# SciTeX Neural Network Components

This notebook demonstrates the neural network components provided by the `scitex.nn` module, which offers specialized layers and models for scientific computing, particularly for signal processing and neuroscience applications.

## 1. Setup and Imports

In [None]:
import numpy as np
import torch
import torch.nn as nn
import matplotlib.pyplot as plt
from scipy import signal
import scitex as stx

# Set up reproducible environment
stx.repro.fix_seeds(42)
torch.manual_seed(42)

# Configure visualization
plt.style.use('seaborn-v0_8-darkgrid')
plt.rcParams['figure.figsize'] = (12, 6)
plt.rcParams['font.size'] = 12

# Device configuration
device = torch.device('cuda' if torch.cuda.is_available() else 'cpu')
print(f"Using device: {device}")
print(f"SciTeX version: {stx.__version__}")
print(f"PyTorch version: {torch.__version__}")

## 2. Signal Filtering Layers

In [None]:
# Generate synthetic signal with multiple frequency components
fs = 1000  # Sampling frequency
t = np.linspace(0, 2, 2 * fs)
# Signal with 10Hz, 50Hz, and 100Hz components + noise
signal_np = (np.sin(2 * np.pi * 10 * t) + 
             0.5 * np.sin(2 * np.pi * 50 * t) + 
             0.3 * np.sin(2 * np.pi * 100 * t) +
             0.2 * np.random.randn(len(t)))

# Convert to torch tensor
signal_torch = torch.tensor(signal_np, dtype=torch.float32).unsqueeze(0).unsqueeze(0)
print(f"Signal shape: {signal_torch.shape} (batch, channels, time)")

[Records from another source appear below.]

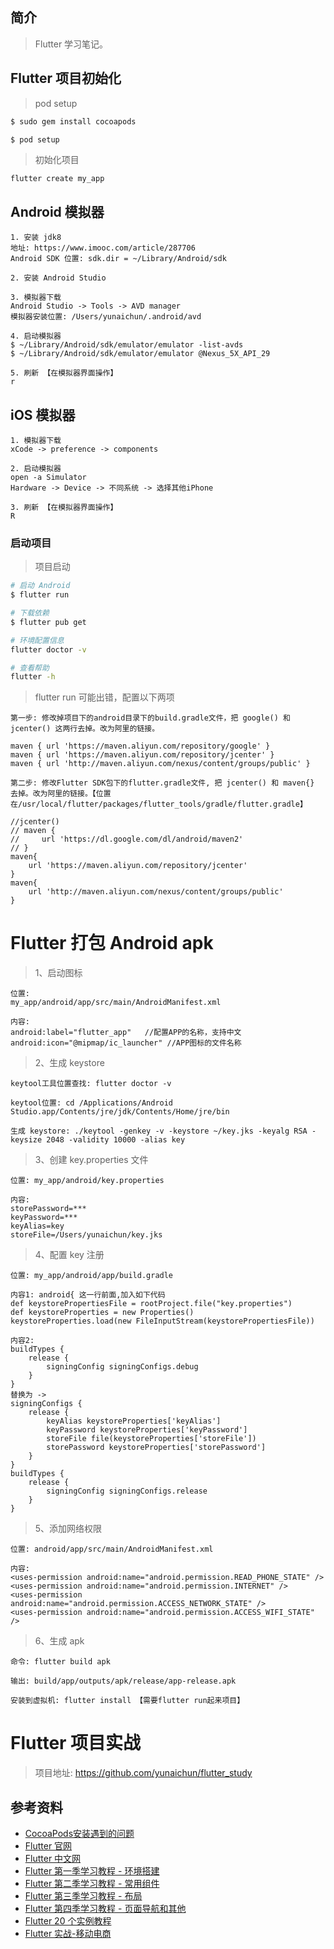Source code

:## 简介

> Flutter 学习笔记。

## Flutter 项目初始化

> pod setup

```bash
$ sudo gem install cocoapods

$ pod setup
```

> 初始化项目

```text
flutter create my_app
```

## Android 模拟器

```text
1. 安装 jdk8
地址: https://www.imooc.com/article/287706
Android SDK 位置: sdk.dir = ~/Library/Android/sdk

2. 安装 Android Studio

3. 模拟器下载
Android Studio -> Tools -> AVD manager
模拟器安装位置: /Users/yunaichun/.android/avd

4. 启动模拟器
$ ~/Library/Android/sdk/emulator/emulator -list-avds
$ ~/Library/Android/sdk/emulator/emulator @Nexus_5X_API_29

5. 刷新 【在模拟器界面操作】
r
```

## iOS 模拟器

```
1. 模拟器下载
xCode -> preference -> components

2. 启动模拟器
open -a Simulator
Hardware -> Device -> 不同系统 -> 选择其他iPhone

3. 刷新 【在模拟器界面操作】
R
```

### 启动项目

> 项目启动

```bash
# 启动 Android
$ flutter run

# 下载依赖
$ flutter pub get

# 环境配置信息
flutter doctor -v

# 查看帮助
flutter -h
```

> flutter run 可能出错，配置以下两项

```text
第一步: 修改掉项目下的android目录下的build.gradle文件，把 google() 和 jcenter() 这两行去掉。改为阿里的链接。

maven { url 'https://maven.aliyun.com/repository/google' }
maven { url 'https://maven.aliyun.com/repository/jcenter' }
maven { url 'http://maven.aliyun.com/nexus/content/groups/public' }

第二步: 修改Flutter SDK包下的flutter.gradle文件, 把 jcenter() 和 maven{} 去掉。改为阿里的链接。【位置在/usr/local/flutter/packages/flutter_tools/gradle/flutter.gradle】

//jcenter()
// maven {
//     url 'https://dl.google.com/dl/android/maven2'
// }
maven{
    url 'https://maven.aliyun.com/repository/jcenter'
}
maven{
    url 'http://maven.aliyun.com/nexus/content/groups/public'
}
```

# Flutter 打包 Android apk

> 1、启动图标

```text
位置:
my_app/android/app/src/main/AndroidManifest.xml

内容:
android:label="flutter_app"   //配置APP的名称，支持中文
android:icon="@mipmap/ic_launcher" //APP图标的文件名称
```

> 2、生成 keystore

```text
keytool工具位置查找: flutter doctor -v

keytool位置: cd /Applications/Android Studio.app/Contents/jre/jdk/Contents/Home/jre/bin

生成 keystore: ./keytool -genkey -v -keystore ~/key.jks -keyalg RSA -keysize 2048 -validity 10000 -alias key
```

> 3、创建 key.properties 文件

```text
位置: my_app/android/key.properties

内容: 
storePassword=***
keyPassword=***
keyAlias=key
storeFile=/Users/yunaichun/key.jks
```

> 4、配置 key 注册

```text
位置: my_app/android/app/build.gradle

内容1: android{ 这一行前面,加入如下代码
def keystorePropertiesFile = rootProject.file("key.properties")
def keystoreProperties = new Properties()
keystoreProperties.load(new FileInputStream(keystorePropertiesFile))

内容2:
buildTypes {
    release {
        signingConfig signingConfigs.debug
    }
}
替换为 ->
signingConfigs {
    release {
        keyAlias keystoreProperties['keyAlias']
        keyPassword keystoreProperties['keyPassword']
        storeFile file(keystoreProperties['storeFile'])
        storePassword keystoreProperties['storePassword']
    }
}
buildTypes {
    release {
        signingConfig signingConfigs.release
    }
}
```

> 5、添加网络权限

```text
位置: android/app/src/main/AndroidManifest.xml

内容: 
<uses-permission android:name="android.permission.READ_PHONE_STATE" />
<uses-permission android:name="android.permission.INTERNET" />
<uses-permission android:name="android.permission.ACCESS_NETWORK_STATE" />
<uses-permission android:name="android.permission.ACCESS_WIFI_STATE" />
```

> 6、生成 apk

```text
命令: flutter build apk

输出: build/app/outputs/apk/release/app-release.apk

安装到虚拟机: flutter install 【需要flutter run起来项目】
```

# Flutter 项目实战

> 项目地址: https://github.com/yunaichun/flutter_study

## 参考资料

- [CocoaPods安装遇到的问题](https://www.meiwen.com.cn/subject/hmjopttx.html)
- [Flutter 官网](https://flutter.dev/docs/get-started/install)
- [Flutter 中文网](https://flutterchina.club/get-started/install/)
- [Flutter 第一季学习教程 - 环境搭建](https://www.jspang.com/detailed?id=41)
- [Flutter 第二季学习教程 - 常用组件](https://www.jspang.com/detailed?id=42)
- [Flutter 第三季学习教程 - 布局](https://www.jspang.com/detailed?id=43)
- [Flutter 第四季学习教程 - 页面导航和其他](https://www.jspang.com/detailed?id=44)
- [Flutter 20 个实例教程 ](https://www.jspang.com/detailed?id=45)
- [Flutter 实战-移动电商 ](https://www.jspang.com/detailed?id=53)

# Visualize original signal
plt.figure(figsize=(12, 8))

# Time domain
plt.subplot(2, 1, 1)
plt.plot(t[:500], signal_np[:500])
plt.xlabel('Time (s)')
plt.ylabel('Amplitude')
plt.title('Original Signal (First 0.5s)')
plt.grid(True, alpha=0.3)

# Frequency domain
plt.subplot(2, 1, 2)
freqs, psd = signal.welch(signal_np, fs=fs, nperseg=256)
plt.semilogy(freqs, psd)
plt.xlabel('Frequency (Hz)')
plt.ylabel('PSD')
plt.title('Power Spectral Density')
plt.xlim([0, 200])
plt.grid(True, alpha=0.3)

plt.tight_layout()
plt.show()

In [None]:
# Apply different filters
# Low-pass filter (keep only low frequencies)
low_pass = stx.nn.LowPassFilter(cutoff_freq=30, fs=fs, order=4)
signal_low = low_pass(signal_torch)

# Band-pass filter (keep specific frequency band)
band_pass = stx.nn.BandPassFilter(low_freq=40, high_freq=60, fs=fs, order=4)
signal_band = band_pass(signal_torch)

# High-pass filter (keep only high frequencies)
high_pass = stx.nn.HighPassFilter(cutoff_freq=80, fs=fs, order=4)
signal_high = high_pass(signal_torch)

# Visualize filtered signals
fig, axes = plt.subplots(4, 2, figsize=(14, 12))

signals = [
    (signal_torch, "Original"),
    (signal_low, "Low-pass (<30Hz)"),
    (signal_band, "Band-pass (40-60Hz)"),
    (signal_high, "High-pass (>80Hz)")
]

for i, (sig, title) in enumerate(signals):
    sig_np = sig.squeeze().numpy()
    
    # Time domain
    axes[i, 0].plot(t[:500], sig_np[:500])
    axes[i, 0].set_xlabel('Time (s)')
    axes[i, 0].set_ylabel('Amplitude')
    axes[i, 0].set_title(f'{title} - Time Domain')
    axes[i, 0].grid(True, alpha=0.3)
    
    # Frequency domain
    freqs, psd = signal.welch(sig_np, fs=fs, nperseg=256)
    axes[i, 1].semilogy(freqs, psd)
    axes[i, 1].set_xlabel('Frequency (Hz)')
    axes[i, 1].set_ylabel('PSD')
    axes[i, 1].set_title(f'{title} - Frequency Domain')
    axes[i, 1].set_xlim([0, 200])
    axes[i, 1].grid(True, alpha=0.3)

plt.tight_layout()
plt.show()

## 3. Spectrogram and Time-Frequency Analysis

In [None]:
# Create a chirp signal (frequency increases over time)
t_chirp = np.linspace(0, 2, 2 * fs)
f0, f1 = 10, 100  # Start and end frequencies
chirp_signal = signal.chirp(t_chirp, f0, t_chirp[-1], f1, method='linear')
chirp_torch = torch.tensor(chirp_signal, dtype=torch.float32).unsqueeze(0).unsqueeze(0)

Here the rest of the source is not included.